Why mainstream political parties still have a lot to learn – and why social media is shining a big spotlight on their gaps
This post stems from this article in The Observer. The paragraph that speaks volumes is this one:
“Alexander said a review of the party’s structures had revealed that Labour needed to do more in social media and respond more quickly to Conservative attacks. As an opposition party, Labour has become well schooled in criticising government announcements but less skilled in handling attacks from the Conservatives.”
It feels like a re-run of 1995 issues just on a different communications medium. The relationship is a three-way one: Labour communications vs Tory communications and their relationship between a ‘media’ about who can get their messages out the most effectively.
The thing is, this is not 1995.
The key word in the phrase ‘social media’ is the word ‘social’. It implies a conversation. It means that citizens can and will answer back. En masse. In a manner that lots – ****lots**** of other people can see, and share.
Then there’s this final paragraph:
“In an environment of low trust, people look to friends, families and neighbours for trusted opinions on politics and much else . We think Labour’s community organisation will allow us to dominate that critical conversation.”
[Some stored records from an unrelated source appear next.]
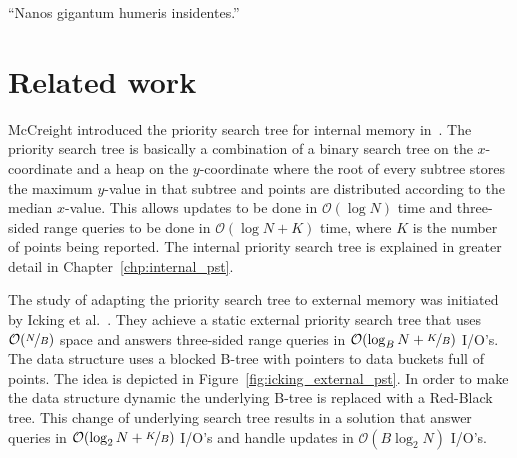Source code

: \documentclass[twoside,11pt,openright]{report}
\newtheorem{lemma}{Lemma}
\begin{document}






\begin{savequote}[0.5\textwidth]
``Nanos gigantum humeris insidentes.''
\end{savequote}
\chapter{Related work}
\label{chp:related_work}
McCreight introduced the priority search tree for internal memory in~\cite{DBLP:journals/siamcomp/McCreight85}. The priority search tree is basically a combination of a binary search tree on the $x$-coordinate and a heap on the $y$-coordinate where the root of every subtree stores the maximum $y$-value in that subtree and points are distributed according to the median $x$-value. This allows updates to be done in $\mathcal{O}(\log N)$ time and three-sided range queries to be done in $\mathcal{O}(\log N + K)$ time, where $K$ is the number of points being reported. The internal priority search tree is explained in greater detail in Chapter~\ref{chp:internal_pst}.

The study of adapting the priority search tree to external memory was initiated by Icking et al.~\cite{Icking1988}. They achieve a static external priority search tree that uses $\mathcal{O}(\nicefrac{N}{B})$ space and answers three-sided range queries in $\mathcal{O}(\log_B N + \nicefrac{K}{B})$ I/O's. The data structure uses a blocked B-tree with pointers to data buckets full of points. The idea is depicted in Figure~\ref{fig:icking_external_pst}. In order to make the data structure dynamic the underlying B-tree is replaced with a Red-Black tree. This change of underlying search tree results in a solution that answer queries in $\mathcal{O}(\log_2 N + \nicefrac{K}{B})$ I/O's and handle updates in $\mathcal{O}(B \log_2 N)$ I/O's.
\end{document}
That mindset speaks volumes. Why would anyone want to join a conversation dominated by anyone? What sort of conversation allows – encourages even – the input from people who don’t normally engage in mainstream politics?
This for me reflects a cultural problem not just within the Labour Party, but within mainstream political parties and hierarchical organisations generally. Those at the top don’t like critical feedback. Their systems and structures are hardwired to clamp down on independent thought and criticism. Things only change when the opposition becomes so great that it’s impossible to ignore, or the institution suffers a setback that it cannot understand the cause of. Such as a general election defeat.
Social media as a broadcasting channel
The problem Labour’s machinery has is that it sees social media as a broadcasting channel. This is reflected by the zombie-like tweets sent out by MPs and councillors that are word-for-word identical attacks on the politician/party/issue of the day. This doesn’t make Labour look co-ordinated, it makes them look like robots controlled from the top. It’s like the ‘New Labour Joke Book’ from the late 1990s all over again, where MPs would pass out if you took away the headphones with the tape of Peter Mandelson’s voice saying ‘Breathe in, breath out’.
Not making use of the talent they have
This mindset and structure sucks the life out of the many talented political activists that are out there. (I’ve met many from all of the main parties). This idea of ‘needing permission’ to do things is one of the reasons why so many people I believe refuse to join political parties: They don’t like the oppressive discipline in this social media age.
Furthermore, the sort of ‘top down’ oppressive discipline can be a symptom for some of the bullying that you sometimes see in political parties and movements. Especially if you are accused of ‘betraying’ the movement. Co-ordination, co-operation and collaboration are not the same as control. And people in this age are less willing to be controlled.
Political parties in an anti-party-age
Now, this is not to say that all political parties are bad, and that there does not need to be some level of party discipline. The experience of The Greens in Brighton has been attributed to the lack of control and discipline in local government – one that will harm Caroline Lucas’ attempts to get re-elected.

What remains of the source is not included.